If not for the police encounter, though, would they have received it?
Likely not. Data released by the National Crime Records Bureau of India (NCRB) in 2020 showed that over 75% of cases involving crimes against women in Telangana were still pending trial. Another 10,000 from the previous year were awaiting a mere preliminary investigation. The public’s response may have temporarily placed the Disha case under a spotlight, but this light would have soon faded with the next case of male violence, swallowed up by a new wave of victims screaming in vain for justice. And so, in the only plausible turn of events in which Disha’s assault would be avenged, the police took matters into their own hands.
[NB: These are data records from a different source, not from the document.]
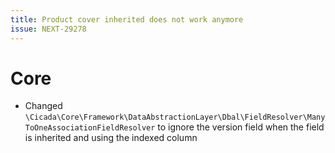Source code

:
 ```yaml
---
title: Product cover inherited does not work anymore
issue: NEXT-29278
---
```


# Core

* Changed `\Cicada\Core\Framework\DataAbstractionLayer\Dbal\FieldResolver\ManyToOneAssociationFieldResolver` to ignore the version field when the field is inherited and using the indexed column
While few may care for the rapists whom they killed, this event’s consequences reach further than the deaths of four brutes. The policemen’s ability to shoot four suspects dead in broad daylight, and their belief that they could get away with it, is evidence of a broader problem India faces. Across the country, members of the police force have repeatedly been driven by our overburdened, understaffed and consequently inefficient law system to administer justice themselves. Daya Nayak, Prafule Bhosale, Pradeep Sharma: these men have become household names for their proficiency in carrying out and covering up extrajudicial killings. “So what?” A regular Indian might ask. “Why should we stop them from providing justice to victims and preventing further victimisation of civilians?”
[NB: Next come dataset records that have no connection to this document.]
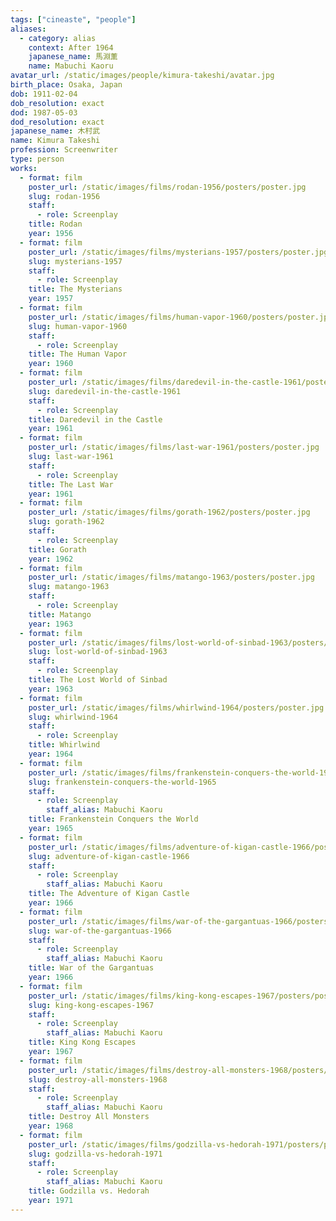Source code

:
 ```yaml
---
tags: ["cineaste", "people"]
aliases:
  - category: alias
    context: After 1964
    japanese_name: 馬淵薫
    name: Mabuchi Kaoru
avatar_url: /static/images/people/kimura-takeshi/avatar.jpg
birth_place: Osaka, Japan
dob: 1911-02-04
dob_resolution: exact
dod: 1987-05-03
dod_resolution: exact
japanese_name: 木村武
name: Kimura Takeshi
profession: Screenwriter
type: person
works:
  - format: film
    poster_url: /static/images/films/rodan-1956/posters/poster.jpg
    slug: rodan-1956
    staff:
      - role: Screenplay
    title: Rodan
    year: 1956
  - format: film
    poster_url: /static/images/films/mysterians-1957/posters/poster.jpg
    slug: mysterians-1957
    staff:
      - role: Screenplay
    title: The Mysterians
    year: 1957
  - format: film
    poster_url: /static/images/films/human-vapor-1960/posters/poster.jpg
    slug: human-vapor-1960
    staff:
      - role: Screenplay
    title: The Human Vapor
    year: 1960
  - format: film
    poster_url: /static/images/films/daredevil-in-the-castle-1961/posters/poster.jpg
    slug: daredevil-in-the-castle-1961
    staff:
      - role: Screenplay
    title: Daredevil in the Castle
    year: 1961
  - format: film
    poster_url: /static/images/films/last-war-1961/posters/poster.jpg
    slug: last-war-1961
    staff:
      - role: Screenplay
    title: The Last War
    year: 1961
  - format: film
    poster_url: /static/images/films/gorath-1962/posters/poster.jpg
    slug: gorath-1962
    staff:
      - role: Screenplay
    title: Gorath
    year: 1962
  - format: film
    poster_url: /static/images/films/matango-1963/posters/poster.jpg
    slug: matango-1963
    staff:
      - role: Screenplay
    title: Matango
    year: 1963
  - format: film
    poster_url: /static/images/films/lost-world-of-sinbad-1963/posters/poster.jpg
    slug: lost-world-of-sinbad-1963
    staff:
      - role: Screenplay
    title: The Lost World of Sinbad
    year: 1963
  - format: film
    poster_url: /static/images/films/whirlwind-1964/posters/poster.jpg
    slug: whirlwind-1964
    staff:
      - role: Screenplay
    title: Whirlwind
    year: 1964
  - format: film
    poster_url: /static/images/films/frankenstein-conquers-the-world-1965/posters/poster.jpg
    slug: frankenstein-conquers-the-world-1965
    staff:
      - role: Screenplay
        staff_alias: Mabuchi Kaoru
    title: Frankenstein Conquers the World
    year: 1965
  - format: film
    poster_url: /static/images/films/adventure-of-kigan-castle-1966/posters/poster.jpg
    slug: adventure-of-kigan-castle-1966
    staff:
      - role: Screenplay
        staff_alias: Mabuchi Kaoru
    title: The Adventure of Kigan Castle
    year: 1966
  - format: film
    poster_url: /static/images/films/war-of-the-gargantuas-1966/posters/poster.jpg
    slug: war-of-the-gargantuas-1966
    staff:
      - role: Screenplay
        staff_alias: Mabuchi Kaoru
    title: War of the Gargantuas
    year: 1966
  - format: film
    poster_url: /static/images/films/king-kong-escapes-1967/posters/poster.jpg
    slug: king-kong-escapes-1967
    staff:
      - role: Screenplay
        staff_alias: Mabuchi Kaoru
    title: King Kong Escapes
    year: 1967
  - format: film
    poster_url: /static/images/films/destroy-all-monsters-1968/posters/poster.jpg
    slug: destroy-all-monsters-1968
    staff:
      - role: Screenplay
        staff_alias: Mabuchi Kaoru
    title: Destroy All Monsters
    year: 1968
  - format: film
    poster_url: /static/images/films/godzilla-vs-hedorah-1971/posters/poster.jpg
    slug: godzilla-vs-hedorah-1971
    staff:
      - role: Screenplay
        staff_alias: Mabuchi Kaoru
    title: Godzilla vs. Hedorah
    year: 1971
---
```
Because when we let a falsified encounter slide, we allow an ordinary person to play god. We give extra-human power to someone with very human flaws. How long until these flaws lead them to abuse their power? Take Sachin Vaze, for one. Assistant Police Inspector in the Mumbai Police, he played a role in the deaths of 63 alleged criminals through encounter cases. He was suspended for 17 years after the custodial death of Khwaja Yunus, but granted bail and reinstated in 2017. In 2021, he was dismissed permanently from the police force, this time for his involvement in the Antilla Bomb Scare and the murder of Mansukh Hiren. Countless such examples have proved, time and time again, that encounter specialists are as dangerous a solution to crime, as crime itself.
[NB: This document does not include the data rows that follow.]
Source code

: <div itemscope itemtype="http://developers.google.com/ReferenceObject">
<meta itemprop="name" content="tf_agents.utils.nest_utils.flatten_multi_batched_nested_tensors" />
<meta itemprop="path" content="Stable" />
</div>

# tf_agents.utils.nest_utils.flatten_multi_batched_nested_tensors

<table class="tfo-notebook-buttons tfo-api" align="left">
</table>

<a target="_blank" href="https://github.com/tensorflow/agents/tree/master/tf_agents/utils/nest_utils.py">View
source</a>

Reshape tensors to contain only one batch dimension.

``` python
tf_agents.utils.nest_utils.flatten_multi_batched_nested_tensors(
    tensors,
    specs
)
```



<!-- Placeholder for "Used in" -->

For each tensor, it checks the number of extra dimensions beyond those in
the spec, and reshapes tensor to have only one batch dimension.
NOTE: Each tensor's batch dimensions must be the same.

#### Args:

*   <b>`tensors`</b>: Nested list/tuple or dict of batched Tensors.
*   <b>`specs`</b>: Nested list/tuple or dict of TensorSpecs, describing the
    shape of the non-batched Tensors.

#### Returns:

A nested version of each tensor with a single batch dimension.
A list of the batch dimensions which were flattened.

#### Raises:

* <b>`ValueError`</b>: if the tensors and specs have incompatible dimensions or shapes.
What, then, would the proper solution to a case like Disha’s be? I hoped that by the time I got around to writing this portion of my article, I would have an answer for you. Unfortunately, hours of pondering have left me with none. My education and - albeit basic - understanding of civics teach me to look forward to the conviction and punishment of ten policemen who brazenly trespassed upon the law. But as a girl, as an Indian, as a halfway decent human being - and I am sure most of my readers will agree with me - I applaud our police’s actions and pray that they do not face their consequences. I celebrate the deaths of four rapists, and hope that they burn in hell.